A conversation with Virginia Sole-Smith, Caroline Dooner, & Fariha Róisín
Virginia Sole-Smith (The Eating Instinct: Food Culture, Body Image, and Guilt in America), Caroline Dooner (The F*ck It Diet), and Fariha Róisín (Being in Your Body: A Journal for Self-Love and Body Positivity) dissect how damaging the diet and "wellness" industries are, and how to push back against such socially embedded movements.
The Eating Instinct visits kitchen tables around America to tell Virginia Sole-Smith’s own story, as well as the stories of women recovering from weight loss surgery, of people who eat only nine foods, of families with unlimited grocery budgets and those on food stamps. Every struggle is unique. But Sole-Smith shows how they’re also all products of our modern food culture, with its dysfunctional fixation on kale smoothies, gluten-free, and “clean eating.” And they’re all asking the same questions: How did we learn to eat this way? Why is it so hard to feel good about food? And what does it mean to learn to eat again in a world that’s constantly telling us not to eat?

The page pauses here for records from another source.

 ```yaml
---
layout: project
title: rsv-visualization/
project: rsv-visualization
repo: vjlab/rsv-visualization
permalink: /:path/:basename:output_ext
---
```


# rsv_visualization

From comedian and ex-diet junkie Caroline Dooner, The F*ck It Diet is an inspirational guide that will help you stop dieting, reboot your relationship with food, and regain your personal power. Dooner tackles the inherent flaws of dieting and diet culture, and offers readers a counterintuitively simple path to healing their physical, emotional, and mental relationship with food. What’s the secret anti-diet? Eat. Whatever you want. Honor your appetite and listen to your hunger. Trust that your body knows what it is doing. Oh, and don’t forget to rest, breathe, and be kind to yourself while you’re at it. Once you get yourself out of survival mode, it will become easier and easier to eat what your body really needs—a healthier relationship with food ultimately leads to a healthier you.
Being in Your Body is an illustrated journal filled with empowering writing practices for approaching your body with compassion. What would life be like without the negativity surrounding our bodies? Body shame, reinforced by socially entrenched beauty norms and intensified by social media, is incredibly difficult to shake. Addressing concepts like "compare and despair" and the false connection between thinness and happiness, this journal walks you through the process of cultivating confidence in yourself, while advocating for a broader definition of beauty for all.
Caroline Dooner is an author and humorist who writes about our relationship with food, weight, and our cultural beliefs and expectations. Her book, The F*ck It Diet, is for chronic dieters, and uncovers the dark side of dieting, the dogma of wellness culture, and offers readers another way. She spent years as an actor/singer/performer trying really hard to fit into the tiny/beautiful category, and dieted like it was her job (because it kind of was). She believes whole-heartedly in the healing powers of food and rest.
Fariha Róisín is an Australian Canadian writer based in Brooklyn. Her work has appeared in Al Jazeera, the Guardian, Vice, Fusion, the Village Voice, Teen Vogue, BuzzFeed, Medium, and others. In 2012, she began cohosting the podcast Two Brown Girls, which highlighted black and brown voices in film and TV, emphasizing the importance of representation. Follow her on Twitter.
As a journalist, Virginia Sole-Smith has reported from kitchen tables and grocery stores, graduated from beauty school, and gone swimming in a mermaid’s tail. Her work has appeared in the New York Times Magazine, Harper’s, Elle and many other publications. She’s also a contributing editor with Parents Magazine and co-host of the Comfort Food Podcast.